The State of California has, through its Legislature, assumed the responsibility and the guardianship of the grants of the Valley and the Big Tree Grove: she has solemnly promised to hold them “inalienable for all time.” She has no right to attempt to withdraw from the responsibility she has voluntarily assumed. The equitable claims of the settlers in the Valley can be abundantly made good by a small amount of money, and it is astonishing that the great State of California should seek to avoid the performance of her agreement—to repudiate her obligations—merely to avoid the payment of the small sum which may be equitably due the parties who have been deprived, by the joint action of the State and of Congress, of their power to obtain, at some future time, a right in fee simple to the land they occupied. Legal rights these parties have not; the land had never been surveyed and opened to preemption. Their case is like that of thousands of others, who have settled on the public land before it was surveyed, and who have afterwards been ousted by the General Government, when the ground they occupied was required for purposes of public good.

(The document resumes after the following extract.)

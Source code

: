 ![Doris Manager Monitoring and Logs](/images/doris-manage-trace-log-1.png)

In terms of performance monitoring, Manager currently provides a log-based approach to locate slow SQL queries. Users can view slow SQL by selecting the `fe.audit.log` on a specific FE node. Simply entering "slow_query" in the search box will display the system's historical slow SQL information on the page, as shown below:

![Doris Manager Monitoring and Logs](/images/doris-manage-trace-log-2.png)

No: the Yosemite Valley is a unique and wonderful locality: it is an exceptional creation, and as such has been exceptionally provided for jointly by the Nation and the State—it has been made a National public park and placed under the charge of the State of California. Let Californians beware how they make the name of their State a by-word and reproach for all time, by trying to throw off and repudiate a noble task which they undertook to perform—that of holding the Yosemite Valley as a place of public use, resort and recreation, inalienable for all time!